Además, no subestimes el poder de una buena rutina de cuidado en casa. Los activos cosméticos como el retinol, la vitamina C y los péptidos pueden mejorar la calidad de la piel, pero no reemplazan el volumen perdido. Piensa en ellos como un complemento, no como una solución definitiva. Lo que significa que, si tu objetivo es recuperar el rostro de hace diez años, necesitarás algo más que una crema.
Preguntas frecuentes sobre la cara hundida
¿A qué edad comienza a notarse la cara hundida?
No hay una edad exacta, pero lo más habitual es que los primeros signos de pérdida de volumen empiecen a notarse a partir de los 30 o 35 años. Sin embargo, hay personas que por genética o por factores externos como el tabaco o la exposición solar, pueden notar estos cambios antes. Lo importante es que, al ser un proceso gradual, muchas veces no lo vemos venir hasta que un día la diferencia es evidente.

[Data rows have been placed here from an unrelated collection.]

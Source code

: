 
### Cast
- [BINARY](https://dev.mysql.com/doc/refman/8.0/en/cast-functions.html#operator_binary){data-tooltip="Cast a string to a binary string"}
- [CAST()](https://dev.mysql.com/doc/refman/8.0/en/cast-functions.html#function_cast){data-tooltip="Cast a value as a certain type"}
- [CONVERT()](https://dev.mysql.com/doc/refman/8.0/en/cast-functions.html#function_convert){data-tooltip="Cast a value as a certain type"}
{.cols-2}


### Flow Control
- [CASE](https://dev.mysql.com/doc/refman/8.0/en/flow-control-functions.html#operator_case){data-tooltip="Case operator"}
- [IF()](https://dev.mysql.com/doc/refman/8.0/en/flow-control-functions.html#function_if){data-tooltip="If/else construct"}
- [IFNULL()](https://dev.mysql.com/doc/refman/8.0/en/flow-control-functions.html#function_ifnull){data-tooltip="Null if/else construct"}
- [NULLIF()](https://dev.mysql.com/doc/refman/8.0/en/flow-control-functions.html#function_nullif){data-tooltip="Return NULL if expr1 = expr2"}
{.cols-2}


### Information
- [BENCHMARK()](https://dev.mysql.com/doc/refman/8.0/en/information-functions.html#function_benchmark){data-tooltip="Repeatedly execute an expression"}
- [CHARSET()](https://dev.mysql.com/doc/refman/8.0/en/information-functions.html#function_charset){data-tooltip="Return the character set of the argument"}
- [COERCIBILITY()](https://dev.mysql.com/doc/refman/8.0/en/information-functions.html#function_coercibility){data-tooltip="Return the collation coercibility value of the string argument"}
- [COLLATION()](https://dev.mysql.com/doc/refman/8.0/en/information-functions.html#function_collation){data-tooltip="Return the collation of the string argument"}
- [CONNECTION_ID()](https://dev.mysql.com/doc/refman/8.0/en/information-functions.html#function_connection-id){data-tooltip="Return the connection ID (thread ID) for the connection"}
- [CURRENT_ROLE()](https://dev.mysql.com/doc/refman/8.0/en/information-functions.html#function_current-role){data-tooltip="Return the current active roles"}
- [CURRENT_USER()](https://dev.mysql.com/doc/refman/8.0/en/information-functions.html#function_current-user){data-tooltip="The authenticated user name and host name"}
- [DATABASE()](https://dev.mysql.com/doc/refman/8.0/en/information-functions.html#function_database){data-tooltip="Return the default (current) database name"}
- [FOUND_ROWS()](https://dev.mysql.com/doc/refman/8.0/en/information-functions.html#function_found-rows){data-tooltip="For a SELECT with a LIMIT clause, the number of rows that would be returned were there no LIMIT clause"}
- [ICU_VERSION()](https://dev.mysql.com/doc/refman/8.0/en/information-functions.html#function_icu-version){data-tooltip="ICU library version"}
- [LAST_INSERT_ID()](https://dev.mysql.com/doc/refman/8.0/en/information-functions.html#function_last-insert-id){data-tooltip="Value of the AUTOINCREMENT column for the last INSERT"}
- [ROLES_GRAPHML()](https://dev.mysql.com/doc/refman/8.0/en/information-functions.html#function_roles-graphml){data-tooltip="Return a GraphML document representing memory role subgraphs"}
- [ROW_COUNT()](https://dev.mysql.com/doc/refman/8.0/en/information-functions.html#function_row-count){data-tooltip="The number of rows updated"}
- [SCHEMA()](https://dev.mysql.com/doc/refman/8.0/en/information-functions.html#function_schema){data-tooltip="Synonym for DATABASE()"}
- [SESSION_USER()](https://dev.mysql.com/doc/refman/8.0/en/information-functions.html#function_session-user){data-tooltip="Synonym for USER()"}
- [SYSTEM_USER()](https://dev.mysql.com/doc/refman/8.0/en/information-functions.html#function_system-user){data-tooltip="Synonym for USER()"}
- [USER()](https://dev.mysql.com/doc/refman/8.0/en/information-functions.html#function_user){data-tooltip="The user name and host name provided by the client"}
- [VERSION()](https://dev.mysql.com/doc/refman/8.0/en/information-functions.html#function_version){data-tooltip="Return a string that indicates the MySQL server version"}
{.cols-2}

¿Se puede prevenir la cara hundida?
Sí, en parte. Llevar una alimentación rica en antioxidantes, proteger la piel del sol a diario, dormir bien y evitar el tabaco son medidas que retrasan la pérdida de volumen. Aunque no podemos detener el paso del tiempo, sí podemos ralentizar sus efectos. Además, mantener un peso corporal estable ayuda a que el rostro no sufra cambios bruscos que acentúen los hundimientos.
¿Los rellenos faciales duelen mucho?
Es una de las preguntas más comunes. La respuesta es que la mayoría de las personas lo toleran muy bien. Los rellenos se aplican con agujas muy finas o cánulas, y antes se utiliza anestesia tópica o local. Puede sentirse un leve pinchazo o presión, pero en general es un procedimiento muy rápido y con molestias mínimas. Mucha gente lo compara con ir al dentista a ponerse una pequeña anestesia.
¿Cuánto duran los resultados de los rellenos para la cara hundida?
Depende del tipo de relleno y de la zona tratada. En general, el ácido hialurónico dura entre 12 y 18 meses. Con el tiempo, el cuerpo lo va absorbiendo de forma natural. Los bioestimuladores de colágeno pueden durar hasta dos años o más, pero los resultados son progresivos. Es decir, no ves el cambio completo hasta pasados unos meses. Lo bueno es que, al ser tratamientos no permanentes, siempre puedes ajustar el resultado en sesiones posteriores.
¿Los hombres también tienen cara hundida?
Sí, por supuesto. De hecho, la pérdida de volumen facial afecta por igual a hombres y mujeres. La diferencia está en que en los hombres suele notarse más en la zona de las sienes y la mandíbula, mientras que en las mujeres los cambios son más evidentes en los pómulos y los surcos nasogenianos. Afortunadamente, los tratamientos para restaurar el volumen son igual de efectivos en ambos casos.